Bos ritiene che l’uso di box e corsie per velocisti delimitati negli ultimi 300 metri di una tappa semplificherebbe le decisioni dei commissari e fornirebbe ai corridori una guida da seguire nel caos di un arrivo veloce.

“Se sei in testa al gruppo a trecento metri nella sezione dei velocisti, rimani lì”, ha spiegato Bos. “Uscire significa retrocedere. Se sorpassi i corridori da dietro, puoi lasciare il box, altrimenti non puoi sorpassarlo “.

Le misure suggerite dal veterano olandese arrivano al termine di una stagione ricca di polemiche sugli sprint.

Quasi non appena le corse sono riprese quest’estate, Fabio Jakobsen è rimasto gravemente ferito in un incidente ad alta velocità al Giro della Polonia. Nei mesi successivi, Peter Sagan è stato retrocesso per invasione al Tour de France, Sam Bennett è stato sanzionato per un reato simile alla Vuelta a España, e Jolien d’Hoore è retrocesso per uno sprint pericoloso a Driedaagse Brugge-De Panne. E la lista continua.

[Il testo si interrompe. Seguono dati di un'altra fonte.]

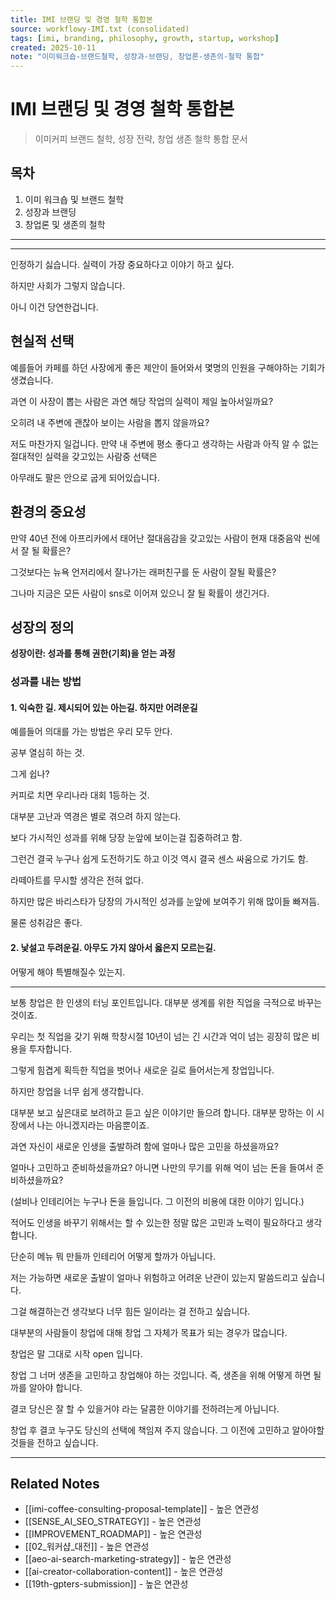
 ```yaml
---
title: IMI 브랜딩 및 경영 철학 통합본
source: workflowy-IMI.txt (consolidated)
tags: [imi, branding, philosophy, growth, startup, workshop]
created: 2025-10-11
note: "이미워크숍-브랜드철학, 성장과-브랜딩, 창업론-생존의-철학 통합"
---
```


# IMI 브랜딩 및 경영 철학 통합본

> 이미커피 브랜드 철학, 성장 전략, 창업 생존 철학 통합 문서

## 목차
1. 이미 워크숍 및 브랜드 철학
2. 성장과 브랜딩
3. 창업론 및 생존의 철학

---



---


인정하기 싫습니다. 실력이 가장 중요하다고 이야기 하고 싶다.

하지만 사회가 그렇지 않습니다.

아니 이건 당연한겁니다.

## 현실적 선택

예를들어 카페를 하던 사장에게 좋은 제안이 들어와서 몇명의 인원을 구해야하는 기회가 생겼습니다.

과연 이 사장이 뽑는 사람은 과연 해당 작업의 실력이 제일 높아서일까요?

오히려 내 주변에 괜찮아 보이는 사람을 뽑지 않을까요?

저도 마찬가지 일겁니다. 만약 내 주변에 평소 좋다고 생각하는 사람과 아직 알 수 없는 절대적인 실력을 갖고있는 사람중 선택은

아무래도 팔은 안으로 굽게 되어있습니다.

## 환경의 중요성

만약 40년 전에 아프리카에서 태어난 절대음감을 갖고있는 사람이 현재 대중음악 씬에서 잘 될 확률은?

그것보다는 뉴욕 언저리에서 잘나가는 래퍼친구를 둔 사람이 잘될 확률은?

그나마 지금은 모든 사람이 sns로 이어져 있으니 잘 될 확률이 생긴거다.

## 성장의 정의

**성장이란: 성과를 통해 권한(기회)을 얻는 과정**

### 성과를 내는 방법

#### 1. 익숙한 길. 제시되어 있는 아는길. 하지만 어려운길

예를들어 의대를 가는 방법은 우리 모두 안다.

공부 열심히 하는 것.

그게 쉽나?

커피로 치면 우리나라 대회 1등하는 것.

대부분 고난과 역경은 별로 겪으려 하지 않는다.

보다 가시적인 성과를 위해 당장 눈앞에 보이는걸 집중하려고 함.

그런건 결국 누구나 쉽게 도전하기도 하고 이것 역시 결국 센스 싸움으로 가기도 함.

라떼아트를 무시할 생각은 전혀 없다.

하지만 많은 바리스타가 당장의 가시적인 성과를 눈앞에 보여주기 위해 많이들 빠져듬.

물론 성취감은 좋다.

#### 2. 낯설고 두려운길. 아무도 가지 않아서 옳은지 모르는길.

어떻게 해야 특별해질수 있는지.


---


보통 창업은 한 인생의 터닝 포인트입니다. 대부분 생계를 위한 직업을 극적으로 바꾸는 것이죠.

우리는 첫 직업을 갖기 위해 학창시절 10년이 넘는 긴 시간과 억이 넘는 굉장히 많은 비용을 투자합니다.

그렇게 힘겹게 획득한 직업을 벗어나 새로운 길로 들어서는게 창업입니다.

하지만 창업을 너무 쉽게 생각합니다.

대부분 보고 싶은대로 보려하고 듣고 싶은 이야기만 들으려 합니다. 대부분 망하는 이 시장에서 나는 아니겠지라는 마음뿐이죠.

과연 자신이 새로운 인생을 출발하려 함에 얼마나 많은 고민을 하셨을까요?

얼마나 고민하고 준비하셨을까요? 아니면 나만의 무기를 위해 억이 넘는 돈을 들여서 준비하셨을까요?

(설비나 인테리어는 누구나 돈을 들입니다. 그 이전의 비용에 대한 이야기 입니다.)

적어도 인생을 바꾸기 위해서는 할 수 있는한 정말 많은 고민과 노력이 필요하다고 생각합니다.

단순히 메뉴 뭐 만들까 인테리어 어떻게 할까가 아닙니다.

저는 가능하면 새로운 출발이 얼마나 위험하고 어려운 난관이 있는지 말씀드리고 싶습니다.

그걸 해결하는건 생각보다 너무 힘든 일이라는 걸 전하고 싶습니다.

대부분의 사람들이 창업에 대해 창업 그 자체가 목표가 되는 경우가 많습니다.

창업은 말 그대로 시작 open 입니다.

창업 그 너머 생존을 고민하고 창업해야 하는 것입니다. 즉, 생존을 위해 어떻게 하면 될까를 알아야 합니다.

결코 당신은 잘 할 수 있을거야 라는 달콤한 이야기를 전하려는게 아닙니다.

창업 후 결코 누구도 당신의 선택에 책임져 주지 않습니다. 그 이전에 고민하고 알아야할 것들을 전하고 싶습니다.


---

## Related Notes
- [[imi-coffee-consulting-proposal-template]] - 높은 연관성
- [[SENSE_AI_SEO_STRATEGY]] - 높은 연관성
- [[IMPROVEMENT_ROADMAP]] - 높은 연관성
- [[02_워커샵_대전]] - 높은 연관성
- [[aeo-ai-search-marketing-strategy]] - 높은 연관성
- [[ai-creator-collaboration-content]] - 높은 연관성
- [[19th-gpters-submission]] - 높은 연관성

Mercoledì i suggerimenti di Bos arrivano il giorno stesso in cui l’UCI ha rivelato che si stava preparando a delineare una serie di nuove misure di sicurezza per le gare su strada, con particolare attenzione alla segnaletica del percorso e alle barriere, ai veicoli da corsa e all’etichetta del pilota.

Il membro della giuria dell’UCI Joey Ermens ha applaudito la proposta proattiva di Bos. Tuttavia, Ermens ha suggerito che la sicurezza della gara è responsabilità dei corridori e delle squadre, nonché degli organizzatori della gara e degli organi di governo.

“Penso che Theo faccia un buon punto per quanto riguarda gli ultimi 300 metri di fronte”, ha detto Ermens. “Secondo me questo è il compito delle squadre di allenare i propri corridori, sin dalla tenera età. Ma penso che sia certamente positivo testarlo. Io stesso noto che l’attuale segnaletica orizzontale può aiutare in uno sprint a valutare se qualcun altro è stato ostacolato o messo in pericolo “.

I nuovi piani dell’UCI per la sicurezza in gara sono stati il ​​prodotto di una lunga collaborazione tra i rappresentanti dei team, gli organizzatori della gara e il gruppo dei piloti, il CPA. Le misure e devono essere presentate per l’approvazione dal Consiglio del ciclismo professionale (PCC) la prossima settimana per un lancio nel gennaio 2021.

Per Bos, non c’è niente da perdere nello sperimentare nuove misure come le corsie sprint.

“Sarei lieto se le gare su strada osassero sperimentarlo. Guarda come va, lucidalo se necessario. Ma è meglio con le linee che senza “, ha detto ad AD.nl. “Se funziona in pista, perché non dovrebbe funzionare su strada?”

Il piano in sei punti di Bos

  • Nessuna deviazione da una linea di sprint.
  • Doppie barriere o barriera ad altezza extra per evitare che i ventilatori si inclinino.
  • Le barriere corrono diagonalmente verso l’alto, senza gambe sporgenti.
  • I “box” del velocista indicati da linee negli ultimi 300 metri di strada da cui i corridori non possono deviare.
  • Non si sale sulla linea interna tra un ciclista e le barriere.
  • Una linea centrale al centro della strada che funge da punto di riferimento.